# Basic manipulation of `pylipd.LiPD` object

## Authors

Deborah Khider, Varun Ratnakar

Information Sciences Institute, University of Southern California

Author1 = {"name": "Deborah Khider", "affiliation": "Information Sciences Institute, University of Southern California", "email": "khider@usc.edu", "orcid": "0000-0001-7501-8430"}

Author2 = {"name": "Varun Ratnakar", "affiliation": "Information Sciences Institute, University of Southern California", "email": "varunr@isi.edu"}

## Preamble

### Goals:

* Extract a time series for data analysis
* Remove/pop LiPD datasets to an existing `LiPD` object

Reading Time: 5 minutes

### Keywords

LiPD; query

### Pre-requisites

None. This tutorial assumes basic knowledge of Python and Pandas. If you are not familiar with this coding language and the Pandas library, check out this tutorial: http://linked.earth/ec_workshops_py/.

### Relevant Packages

Pandas, pylipd

## Data Description

This notebook uses the following datasets, in LiPD format:

* Nurhati, I. S., Cobb, K. M., & Di Lorenzo, E. (2011). Decadal-scale SST and salinity variations in the central tropical Pacific: Signatures of natural and anthropogenic climate change. Journal of Climate, 24(13), 3294–3308. doi:10.1175/2011jcli3852.1

* Moses, C. S., Swart, P. K., and Rosenheim, B. E. (2006), Evidence of multidecadal salinity variability in the eastern tropical North Atlantic, Paleoceanography, 21, PA3010, doi:10.1029/2005PA001257.

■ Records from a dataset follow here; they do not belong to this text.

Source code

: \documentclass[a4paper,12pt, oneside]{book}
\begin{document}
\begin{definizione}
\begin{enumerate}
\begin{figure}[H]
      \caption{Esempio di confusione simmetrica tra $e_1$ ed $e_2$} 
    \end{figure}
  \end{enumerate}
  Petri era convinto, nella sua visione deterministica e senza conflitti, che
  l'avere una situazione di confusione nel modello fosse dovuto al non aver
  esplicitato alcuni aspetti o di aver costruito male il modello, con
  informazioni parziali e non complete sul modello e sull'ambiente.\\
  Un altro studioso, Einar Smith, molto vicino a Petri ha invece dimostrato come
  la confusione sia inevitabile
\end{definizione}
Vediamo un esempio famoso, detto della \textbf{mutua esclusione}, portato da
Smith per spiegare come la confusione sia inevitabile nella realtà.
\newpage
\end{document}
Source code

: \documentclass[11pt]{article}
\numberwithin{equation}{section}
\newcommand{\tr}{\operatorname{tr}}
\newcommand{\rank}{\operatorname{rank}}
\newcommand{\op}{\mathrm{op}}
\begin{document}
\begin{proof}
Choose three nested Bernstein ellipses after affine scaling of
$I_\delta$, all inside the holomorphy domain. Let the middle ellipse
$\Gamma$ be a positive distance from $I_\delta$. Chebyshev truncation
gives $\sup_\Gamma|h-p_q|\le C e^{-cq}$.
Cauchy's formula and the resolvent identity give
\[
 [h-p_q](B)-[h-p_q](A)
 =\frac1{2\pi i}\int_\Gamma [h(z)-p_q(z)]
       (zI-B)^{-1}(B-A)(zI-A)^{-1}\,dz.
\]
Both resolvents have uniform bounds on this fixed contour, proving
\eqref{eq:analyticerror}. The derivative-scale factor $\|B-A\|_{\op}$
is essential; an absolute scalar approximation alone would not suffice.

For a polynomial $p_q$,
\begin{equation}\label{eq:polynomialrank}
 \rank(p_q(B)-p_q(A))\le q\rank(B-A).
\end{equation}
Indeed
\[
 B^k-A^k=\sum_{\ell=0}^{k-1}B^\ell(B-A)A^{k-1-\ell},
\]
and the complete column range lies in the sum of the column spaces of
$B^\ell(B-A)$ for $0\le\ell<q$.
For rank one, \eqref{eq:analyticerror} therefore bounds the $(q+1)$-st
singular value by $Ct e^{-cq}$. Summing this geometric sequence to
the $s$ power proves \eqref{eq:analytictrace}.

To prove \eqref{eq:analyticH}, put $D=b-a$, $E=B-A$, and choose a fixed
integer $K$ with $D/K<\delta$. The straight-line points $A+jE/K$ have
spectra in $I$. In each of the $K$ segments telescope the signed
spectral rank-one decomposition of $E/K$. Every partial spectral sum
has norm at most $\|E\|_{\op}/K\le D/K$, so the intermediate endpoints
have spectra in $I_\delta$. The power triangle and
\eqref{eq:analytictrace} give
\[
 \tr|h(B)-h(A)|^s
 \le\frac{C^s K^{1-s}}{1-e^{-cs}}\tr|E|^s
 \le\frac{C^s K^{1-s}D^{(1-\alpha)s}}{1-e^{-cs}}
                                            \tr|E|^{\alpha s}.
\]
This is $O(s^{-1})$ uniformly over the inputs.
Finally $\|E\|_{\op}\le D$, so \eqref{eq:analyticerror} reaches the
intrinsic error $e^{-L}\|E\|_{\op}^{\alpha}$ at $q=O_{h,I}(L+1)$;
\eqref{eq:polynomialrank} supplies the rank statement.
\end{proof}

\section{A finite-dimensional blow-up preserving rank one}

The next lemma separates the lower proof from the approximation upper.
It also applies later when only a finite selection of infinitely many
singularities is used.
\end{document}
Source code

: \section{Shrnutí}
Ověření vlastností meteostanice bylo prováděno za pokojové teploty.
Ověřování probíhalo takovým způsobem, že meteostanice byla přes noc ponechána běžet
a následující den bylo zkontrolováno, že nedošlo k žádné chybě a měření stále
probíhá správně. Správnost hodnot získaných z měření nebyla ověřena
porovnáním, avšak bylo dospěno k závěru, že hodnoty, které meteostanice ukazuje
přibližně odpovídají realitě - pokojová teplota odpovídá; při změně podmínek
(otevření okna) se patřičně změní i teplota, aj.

* Euro2k database: PAGES2k Consortium., Emile-Geay, J., McKay, N. et al. A global multiproxy database for temperature reconstructions of the Common Era. Sci Data 4, 170088 (2017). doi:10.1038/sdata.2017.88

* Stott, L., Timmermann, A., & Thunell, R. (2007). Southern Hemisphere and deep-sea warming led deglacial atmospheric CO2 rise and tropical warming. Science (New York, N.Y.), 318(5849), 435–438. doi:10.1126/science.1143791

* Tudhope, A. W., Chilcott, C. P., McCulloch, M. T., Cook, E. R., Chappell, J., Ellam, R. M., et al. (2001). Variability in the El Niño-Southern Oscillation through a glacial-interglacial cycle. Science, 291(1511), 1511-1517. doi:doi:10.1126/science.1057969

* Tierney, J. E., Abram, N. J., Anchukaitis, K. J., Evans, M. N., Giry, C., Kilbourne, K. H., et al. (2015). Tropical sea surface temperatures for the past four centuries reconstructed from coral archives. Paleoceanography, 30(3), 226–252. doi:10.1002/2014pa002717

* Orsi, A. J., Cornuelle, B. D., and Severinghaus, J. P. (2012), Little Ice Age cold interval in West Antarctica: Evidence from borehole temperature at the West Antarctic Ice Sheet (WAIS) Divide, Geophys. Res. Lett., 39, L09710, doi:10.1029/2012GL051260.

In [1]:
from pylipd.lipd import LiPD

## Demonstration

### Extract time series data from LiPD formatted datasets

If you are famliar with the [R utilities](https://nickmckay.github.io/lipdR/), one useful functions is the ability to expand timeseries data. This capability was also present in the previous iteration of the Python utilities and `pylipd` retains this compatbility to ease the transition. 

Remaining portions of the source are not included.